Dorfverwaltungen können Zertifikate nach traditionellem Landrecht ausstellen, die jedoch nur auf Dorf- und Distriktsebene Geltung haben. Landminister Lukuvi hält sie für unpraktikabel und will sie abschaffen, u.a., weil sie keine Grundlage für eine Grundsteuer darstellen. Statt dessen sollen alle Grundbesitzer staatliche Grundbuch-Zertifikate erhalten, was jedoch einen hohen Aufwand bedeutet und viel Zeit benötigen wird. Staatliches Landrecht überwiegt im Konfliktfall traditionelles Recht.
Die „Umweltvereinigung der Journalisten“ (JET) wies darauf hin, dass die Vermessungsgebühr für kleinere Grundstücke mit TZS 300.000 für die Meisten viel zu hoch sei. Daher verfügten bisher nur 1% der Bevölkerung über staatliche Besitzurkunden. Die Investitionsregelungen ermöglichten Landraub ohne Entschädigung. Dies führe zu Hass und Konflikten zwischen Dorfgemeinschaften, Regierung und Investoren. Die Stiftung „Economic Social Research“ forderte die Regierung auf, zumindest die Grenzen zwischen den Dörfern zu vermessen und auf einer offiziellen Karte vorzulegen.
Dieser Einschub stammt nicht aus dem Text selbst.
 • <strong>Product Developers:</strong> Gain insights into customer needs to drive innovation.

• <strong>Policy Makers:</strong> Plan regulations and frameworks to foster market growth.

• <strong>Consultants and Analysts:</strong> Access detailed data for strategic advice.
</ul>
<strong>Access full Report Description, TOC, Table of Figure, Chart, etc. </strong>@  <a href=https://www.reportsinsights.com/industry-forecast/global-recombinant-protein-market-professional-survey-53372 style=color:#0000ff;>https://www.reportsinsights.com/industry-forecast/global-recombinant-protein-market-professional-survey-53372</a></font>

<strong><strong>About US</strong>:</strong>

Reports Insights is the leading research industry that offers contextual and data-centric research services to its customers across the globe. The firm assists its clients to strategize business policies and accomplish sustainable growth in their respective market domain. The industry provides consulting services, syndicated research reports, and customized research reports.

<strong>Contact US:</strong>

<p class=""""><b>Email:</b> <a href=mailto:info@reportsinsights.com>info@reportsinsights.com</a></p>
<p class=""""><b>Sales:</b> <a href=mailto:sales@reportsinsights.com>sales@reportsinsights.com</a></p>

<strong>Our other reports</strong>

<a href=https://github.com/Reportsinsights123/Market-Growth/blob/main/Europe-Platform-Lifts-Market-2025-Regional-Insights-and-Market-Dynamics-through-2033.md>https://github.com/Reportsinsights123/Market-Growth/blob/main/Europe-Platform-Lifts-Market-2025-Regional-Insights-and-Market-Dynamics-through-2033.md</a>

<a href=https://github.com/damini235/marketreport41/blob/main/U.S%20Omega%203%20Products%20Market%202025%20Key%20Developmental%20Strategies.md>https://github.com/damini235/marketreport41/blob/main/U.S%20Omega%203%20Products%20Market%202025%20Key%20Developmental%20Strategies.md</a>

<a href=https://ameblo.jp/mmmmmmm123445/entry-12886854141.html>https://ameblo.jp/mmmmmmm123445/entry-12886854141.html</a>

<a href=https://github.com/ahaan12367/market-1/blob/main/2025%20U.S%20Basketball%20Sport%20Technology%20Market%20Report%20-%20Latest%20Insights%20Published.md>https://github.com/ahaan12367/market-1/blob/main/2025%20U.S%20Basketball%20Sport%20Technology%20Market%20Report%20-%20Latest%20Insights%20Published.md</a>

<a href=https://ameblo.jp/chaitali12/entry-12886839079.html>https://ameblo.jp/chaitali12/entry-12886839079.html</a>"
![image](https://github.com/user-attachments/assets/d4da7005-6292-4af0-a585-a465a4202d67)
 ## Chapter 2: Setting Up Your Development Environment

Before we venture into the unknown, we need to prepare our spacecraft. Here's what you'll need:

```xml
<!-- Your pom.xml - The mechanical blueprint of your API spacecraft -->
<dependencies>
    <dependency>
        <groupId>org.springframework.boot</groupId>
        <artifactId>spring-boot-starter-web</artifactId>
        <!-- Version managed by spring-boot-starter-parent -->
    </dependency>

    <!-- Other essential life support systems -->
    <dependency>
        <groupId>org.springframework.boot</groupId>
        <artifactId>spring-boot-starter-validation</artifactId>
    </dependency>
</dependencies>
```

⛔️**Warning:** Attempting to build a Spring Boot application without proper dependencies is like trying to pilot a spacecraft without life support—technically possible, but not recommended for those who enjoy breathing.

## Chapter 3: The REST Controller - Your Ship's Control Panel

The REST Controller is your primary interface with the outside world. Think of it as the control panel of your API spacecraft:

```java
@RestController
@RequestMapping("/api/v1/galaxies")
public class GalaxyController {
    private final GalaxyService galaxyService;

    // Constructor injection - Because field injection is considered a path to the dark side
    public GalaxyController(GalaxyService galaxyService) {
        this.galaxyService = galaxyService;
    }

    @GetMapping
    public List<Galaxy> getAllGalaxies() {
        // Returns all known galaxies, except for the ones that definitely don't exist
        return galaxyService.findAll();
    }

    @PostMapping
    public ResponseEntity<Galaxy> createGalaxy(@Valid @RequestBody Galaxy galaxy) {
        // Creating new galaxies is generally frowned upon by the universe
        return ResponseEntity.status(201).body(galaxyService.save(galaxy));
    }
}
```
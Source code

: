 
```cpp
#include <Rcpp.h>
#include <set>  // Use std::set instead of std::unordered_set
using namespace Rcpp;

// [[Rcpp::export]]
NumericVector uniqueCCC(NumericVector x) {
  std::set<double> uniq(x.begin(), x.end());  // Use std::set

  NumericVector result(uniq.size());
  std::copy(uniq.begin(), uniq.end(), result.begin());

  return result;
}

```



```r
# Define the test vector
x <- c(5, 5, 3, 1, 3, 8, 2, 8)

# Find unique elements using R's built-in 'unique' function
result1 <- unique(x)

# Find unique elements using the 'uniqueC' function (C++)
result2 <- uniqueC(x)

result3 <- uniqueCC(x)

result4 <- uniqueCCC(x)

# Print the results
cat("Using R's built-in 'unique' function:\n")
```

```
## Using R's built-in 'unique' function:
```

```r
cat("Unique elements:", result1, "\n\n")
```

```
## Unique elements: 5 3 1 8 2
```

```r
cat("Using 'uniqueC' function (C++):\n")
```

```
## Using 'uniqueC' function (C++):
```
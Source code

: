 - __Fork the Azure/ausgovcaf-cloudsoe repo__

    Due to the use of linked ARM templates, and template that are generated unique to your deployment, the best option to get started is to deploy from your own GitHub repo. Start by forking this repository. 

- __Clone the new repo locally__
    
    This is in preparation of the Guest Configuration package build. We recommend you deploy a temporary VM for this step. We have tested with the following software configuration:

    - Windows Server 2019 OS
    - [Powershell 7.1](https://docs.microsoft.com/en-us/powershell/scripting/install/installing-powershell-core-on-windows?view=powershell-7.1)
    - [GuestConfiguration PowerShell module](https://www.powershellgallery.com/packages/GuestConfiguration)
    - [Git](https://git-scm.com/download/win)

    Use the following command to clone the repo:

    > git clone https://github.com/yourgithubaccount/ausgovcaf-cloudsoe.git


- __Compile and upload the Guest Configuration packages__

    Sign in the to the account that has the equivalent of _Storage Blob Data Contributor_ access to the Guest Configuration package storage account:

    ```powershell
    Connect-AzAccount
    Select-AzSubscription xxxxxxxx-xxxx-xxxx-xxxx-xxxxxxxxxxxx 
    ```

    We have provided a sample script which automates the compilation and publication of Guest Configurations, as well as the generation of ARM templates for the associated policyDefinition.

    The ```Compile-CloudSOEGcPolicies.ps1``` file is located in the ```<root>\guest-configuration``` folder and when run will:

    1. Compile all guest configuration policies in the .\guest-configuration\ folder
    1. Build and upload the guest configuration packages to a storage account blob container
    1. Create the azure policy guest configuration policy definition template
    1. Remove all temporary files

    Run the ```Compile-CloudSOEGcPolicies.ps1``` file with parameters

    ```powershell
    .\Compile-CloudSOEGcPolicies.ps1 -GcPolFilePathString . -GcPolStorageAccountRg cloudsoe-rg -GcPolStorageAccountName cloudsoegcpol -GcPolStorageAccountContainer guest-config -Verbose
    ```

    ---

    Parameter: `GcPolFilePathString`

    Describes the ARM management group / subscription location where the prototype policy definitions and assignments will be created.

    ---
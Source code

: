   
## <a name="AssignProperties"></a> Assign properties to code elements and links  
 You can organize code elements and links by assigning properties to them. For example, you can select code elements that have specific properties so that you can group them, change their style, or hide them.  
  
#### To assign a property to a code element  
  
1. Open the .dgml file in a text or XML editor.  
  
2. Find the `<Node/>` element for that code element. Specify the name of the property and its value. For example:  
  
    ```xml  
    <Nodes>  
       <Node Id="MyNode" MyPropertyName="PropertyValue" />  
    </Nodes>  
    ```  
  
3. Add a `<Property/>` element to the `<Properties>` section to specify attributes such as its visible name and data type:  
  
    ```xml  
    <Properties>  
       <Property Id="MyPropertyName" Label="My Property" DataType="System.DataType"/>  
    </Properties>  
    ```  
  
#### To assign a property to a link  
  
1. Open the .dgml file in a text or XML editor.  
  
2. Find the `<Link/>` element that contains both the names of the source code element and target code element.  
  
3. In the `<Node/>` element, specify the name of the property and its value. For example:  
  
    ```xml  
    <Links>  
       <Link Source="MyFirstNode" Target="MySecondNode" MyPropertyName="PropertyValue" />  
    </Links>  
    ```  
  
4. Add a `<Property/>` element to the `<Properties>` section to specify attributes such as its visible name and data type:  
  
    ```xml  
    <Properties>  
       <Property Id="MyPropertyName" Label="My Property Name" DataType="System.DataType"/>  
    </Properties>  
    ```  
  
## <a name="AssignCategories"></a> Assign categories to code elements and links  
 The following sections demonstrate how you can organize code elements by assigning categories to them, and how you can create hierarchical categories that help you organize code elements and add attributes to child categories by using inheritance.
Citizen 18.,20.10.16; East African 03.09.16; Guardian 08.08.15; 06.08.16; DN 14.12.14
Fürsprache-Organisationen
Eine Reihe von zivilgesellschaftlichen Organisationen (CSOs), oft aus dem Ausland unterstützt, hat zum Ziel, die Interessen von Kleinlandwirten (speziell landwirtschaftlich tätigen Frauen), sowie traditionellen Hirten und Jägern/Sammlern, zu verteidigen. Die bekanntesten sind:
- Care International (www.care-international.org)
- HakiArdhi (www.hakiardhi.org)
- Mkakati Action
- EKAMA Development Tanzania (www.ekemafoundation.org)
- Oxfam (www.oxfam.org/en/countries/tanzania)
- Participatory Ecological Land Use Management (www.pelumtanzania.org)
- PINGOs Forum (www.pingosforum.or.tz)
- Ujamaa Community Recource Team
- Tanzania Natural Resource Forum
- Tanzania Pastoralist Community Forum
- HELP
Eine Koalition dieser Organisationen verlangte eine Reform der Landpolitik; dabei hob sie folgende Forderungen hervor:
- Schutz der Land- und Ernährungsrechte für Kleinbauern, Viehhalter und Jäger/Sammler-Gruppen
- Bürgerbeteiligung am Reformprozess
- Gemeinde-Landrechte in der Verfassung verankern
- Übernahme des Traditionellen Landrechts (Certificate of Customary Right of Occupancy) in das reformierte Landrecht, da es die dörflichen Landrechte sichert und Frauen gegen patriarchale Übergriffe absichert; Zwangsvollstreckungen sind unter CCRO nur mit Zustimmung des Dorfrats möglich.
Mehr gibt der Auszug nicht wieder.